INFORMATION SHOWN:
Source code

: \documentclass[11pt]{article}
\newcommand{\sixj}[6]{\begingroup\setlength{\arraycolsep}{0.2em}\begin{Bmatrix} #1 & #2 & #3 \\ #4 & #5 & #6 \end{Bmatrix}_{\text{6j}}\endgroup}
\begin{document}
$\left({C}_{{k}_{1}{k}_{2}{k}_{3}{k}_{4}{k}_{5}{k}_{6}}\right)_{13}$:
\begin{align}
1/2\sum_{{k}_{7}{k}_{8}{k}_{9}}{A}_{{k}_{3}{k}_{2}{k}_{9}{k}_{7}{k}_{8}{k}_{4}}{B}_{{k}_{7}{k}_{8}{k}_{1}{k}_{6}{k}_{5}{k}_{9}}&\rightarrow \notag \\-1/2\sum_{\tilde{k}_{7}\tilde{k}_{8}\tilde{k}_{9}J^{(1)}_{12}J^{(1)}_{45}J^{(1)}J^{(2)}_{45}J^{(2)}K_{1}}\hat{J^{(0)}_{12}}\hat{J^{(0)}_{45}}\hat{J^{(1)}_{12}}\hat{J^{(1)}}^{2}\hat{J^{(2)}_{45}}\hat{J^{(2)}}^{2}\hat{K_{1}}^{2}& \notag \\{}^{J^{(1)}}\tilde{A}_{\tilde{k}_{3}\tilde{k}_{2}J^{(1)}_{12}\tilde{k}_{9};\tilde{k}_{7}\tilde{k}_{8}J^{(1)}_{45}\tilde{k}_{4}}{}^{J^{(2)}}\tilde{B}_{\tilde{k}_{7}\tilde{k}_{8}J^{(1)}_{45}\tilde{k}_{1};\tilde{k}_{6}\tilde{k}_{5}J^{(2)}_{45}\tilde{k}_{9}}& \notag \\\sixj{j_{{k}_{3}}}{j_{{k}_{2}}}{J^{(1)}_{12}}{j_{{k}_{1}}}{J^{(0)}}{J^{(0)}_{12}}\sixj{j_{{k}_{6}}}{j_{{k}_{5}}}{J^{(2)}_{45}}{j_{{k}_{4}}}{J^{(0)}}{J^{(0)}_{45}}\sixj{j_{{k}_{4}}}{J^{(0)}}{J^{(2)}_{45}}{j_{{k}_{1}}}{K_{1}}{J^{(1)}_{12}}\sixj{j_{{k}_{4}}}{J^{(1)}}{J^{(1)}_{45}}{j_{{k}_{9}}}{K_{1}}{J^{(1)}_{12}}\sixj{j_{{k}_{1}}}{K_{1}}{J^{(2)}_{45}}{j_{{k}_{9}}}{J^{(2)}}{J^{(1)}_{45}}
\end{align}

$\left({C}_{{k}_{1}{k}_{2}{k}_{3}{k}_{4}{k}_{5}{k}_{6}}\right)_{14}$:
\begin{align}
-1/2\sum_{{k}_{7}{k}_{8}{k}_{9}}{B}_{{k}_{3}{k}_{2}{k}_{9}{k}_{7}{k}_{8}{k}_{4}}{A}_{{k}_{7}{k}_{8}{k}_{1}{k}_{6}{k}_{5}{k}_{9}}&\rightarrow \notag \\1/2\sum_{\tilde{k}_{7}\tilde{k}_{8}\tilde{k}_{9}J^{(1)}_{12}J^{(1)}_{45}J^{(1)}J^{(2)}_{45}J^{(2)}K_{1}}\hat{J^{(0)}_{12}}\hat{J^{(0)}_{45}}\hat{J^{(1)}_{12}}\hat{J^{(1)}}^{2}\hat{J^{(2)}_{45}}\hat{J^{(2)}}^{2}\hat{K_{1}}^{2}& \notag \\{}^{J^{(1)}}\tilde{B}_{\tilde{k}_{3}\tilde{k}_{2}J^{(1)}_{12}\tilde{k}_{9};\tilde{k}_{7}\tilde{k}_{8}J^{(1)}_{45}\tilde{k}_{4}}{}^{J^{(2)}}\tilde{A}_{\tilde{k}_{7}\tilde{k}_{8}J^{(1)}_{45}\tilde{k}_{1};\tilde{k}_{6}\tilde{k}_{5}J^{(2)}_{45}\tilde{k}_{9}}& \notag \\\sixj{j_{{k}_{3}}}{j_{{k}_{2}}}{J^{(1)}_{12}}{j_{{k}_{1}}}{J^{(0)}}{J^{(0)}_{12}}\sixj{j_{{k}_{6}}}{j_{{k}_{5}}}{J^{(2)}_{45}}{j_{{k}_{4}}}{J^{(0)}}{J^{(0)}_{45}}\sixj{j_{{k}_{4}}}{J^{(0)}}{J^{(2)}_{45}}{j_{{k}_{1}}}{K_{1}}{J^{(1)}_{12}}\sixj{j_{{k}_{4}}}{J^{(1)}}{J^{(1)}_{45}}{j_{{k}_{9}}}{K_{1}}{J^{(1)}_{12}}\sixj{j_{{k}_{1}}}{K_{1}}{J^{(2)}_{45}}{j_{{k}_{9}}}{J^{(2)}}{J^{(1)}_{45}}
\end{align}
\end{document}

TASK PROMPT:
Give again each line of the listing above, keeping every word the same.

REPLY:
Source code

: \documentclass[11pt]{article}
\newcommand{\sixj}[6]{\begingroup\setlength{\arraycolsep}{0.2em}\begin{Bmatrix} #1 & #2 & #3 \\ #4 & #5 & #6 \end{Bmatrix}_{\text{6j}}\endgroup}
\begin{document}
$\left({C}_{{k}_{1}{k}_{2}{k}_{3}{k}_{4}{k}_{5}{k}_{6}}\right)_{13}$:
\begin{align}
1/2\sum_{{k}_{7}{k}_{8}{k}_{9}}{A}_{{k}_{3}{k}_{2}{k}_{9}{k}_{7}{k}_{8}{k}_{4}}{B}_{{k}_{7}{k}_{8}{k}_{1}{k}_{6}{k}_{5}{k}_{9}}&\rightarrow \notag \\-1/2\sum_{\tilde{k}_{7}\tilde{k}_{8}\tilde{k}_{9}J^{(1)}_{12}J^{(1)}_{45}J^{(1)}J^{(2)}_{45}J^{(2)}K_{1}}\hat{J^{(0)}_{12}}\hat{J^{(0)}_{45}}\hat{J^{(1)}_{12}}\hat{J^{(1)}}^{2}\hat{J^{(2)}_{45}}\hat{J^{(2)}}^{2}\hat{K_{1}}^{2}& \notag \\{}^{J^{(1)}}\tilde{A}_{\tilde{k}_{3}\tilde{k}_{2}J^{(1)}_{12}\tilde{k}_{9};\tilde{k}_{7}\tilde{k}_{8}J^{(1)}_{45}\tilde{k}_{4}}{}^{J^{(2)}}\tilde{B}_{\tilde{k}_{7}\tilde{k}_{8}J^{(1)}_{45}\tilde{k}_{1};\tilde{k}_{6}\tilde{k}_{5}J^{(2)}_{45}\tilde{k}_{9}}& \notag \\\sixj{j_{{k}_{3}}}{j_{{k}_{2}}}{J^{(1)}_{12}}{j_{{k}_{1}}}{J^{(0)}}{J^{(0)}_{12}}\sixj{j_{{k}_{6}}}{j_{{k}_{5}}}{J^{(2)}_{45}}{j_{{k}_{4}}}{J^{(0)}}{J^{(0)}_{45}}\sixj{j_{{k}_{4}}}{J^{(0)}}{J^{(2)}_{45}}{j_{{k}_{1}}}{K_{1}}{J^{(1)}_{12}}\sixj{j_{{k}_{4}}}{J^{(1)}}{J^{(1)}_{45}}{j_{{k}_{9}}}{K_{1}}{J^{(1)}_{12}}\sixj{j_{{k}_{1}}}{K_{1}}{J^{(2)}_{45}}{j_{{k}_{9}}}{J^{(2)}}{J^{(1)}_{45}}
\end{align}

$\left({C}_{{k}_{1}{k}_{2}{k}_{3}{k}_{4}{k}_{5}{k}_{6}}\right)_{14}$:
\begin{align}
-1/2\sum_{{k}_{7}{k}_{8}{k}_{9}}{B}_{{k}_{3}{k}_{2}{k}_{9}{k}_{7}{k}_{8}{k}_{4}}{A}_{{k}_{7}{k}_{8}{k}_{1}{k}_{6}{k}_{5}{k}_{9}}&\rightarrow \notag \\1/2\sum_{\tilde{k}_{7}\tilde{k}_{8}\tilde{k}_{9}J^{(1)}_{12}J^{(1)}_{45}J^{(1)}J^{(2)}_{45}J^{(2)}K_{1}}\hat{J^{(0)}_{12}}\hat{J^{(0)}_{45}}\hat{J^{(1)}_{12}}\hat{J^{(1)}}^{2}\hat{J^{(2)}_{45}}\hat{J^{(2)}}^{2}\hat{K_{1}}^{2}& \notag \\{}^{J^{(1)}}\tilde{B}_{\tilde{k}_{3}\tilde{k}_{2}J^{(1)}_{12}\tilde{k}_{9};\tilde{k}_{7}\tilde{k}_{8}J^{(1)}_{45}\tilde{k}_{4}}{}^{J^{(2)}}\tilde{A}_{\tilde{k}_{7}\tilde{k}_{8}J^{(1)}_{45}\tilde{k}_{1};\tilde{k}_{6}\tilde{k}_{5}J^{(2)}_{45}\tilde{k}_{9}}& \notag \\\sixj{j_{{k}_{3}}}{j_{{k}_{2}}}{J^{(1)}_{12}}{j_{{k}_{1}}}{J^{(0)}}{J^{(0)}_{12}}\sixj{j_{{k}_{6}}}{j_{{k}_{5}}}{J^{(2)}_{45}}{j_{{k}_{4}}}{J^{(0)}}{J^{(0)}_{45}}\sixj{j_{{k}_{4}}}{J^{(0)}}{J^{(2)}_{45}}{j_{{k}_{1}}}{K_{1}}{J^{(1)}_{12}}\sixj{j_{{k}_{4}}}{J^{(1)}}{J^{(1)}_{45}}{j_{{k}_{9}}}{K_{1}}{J^{(1)}_{12}}\sixj{j_{{k}_{1}}}{K_{1}}{J^{(2)}_{45}}{j_{{k}_{9}}}{J^{(2)}}{J^{(1)}_{45}}
\end{align}
\end{document}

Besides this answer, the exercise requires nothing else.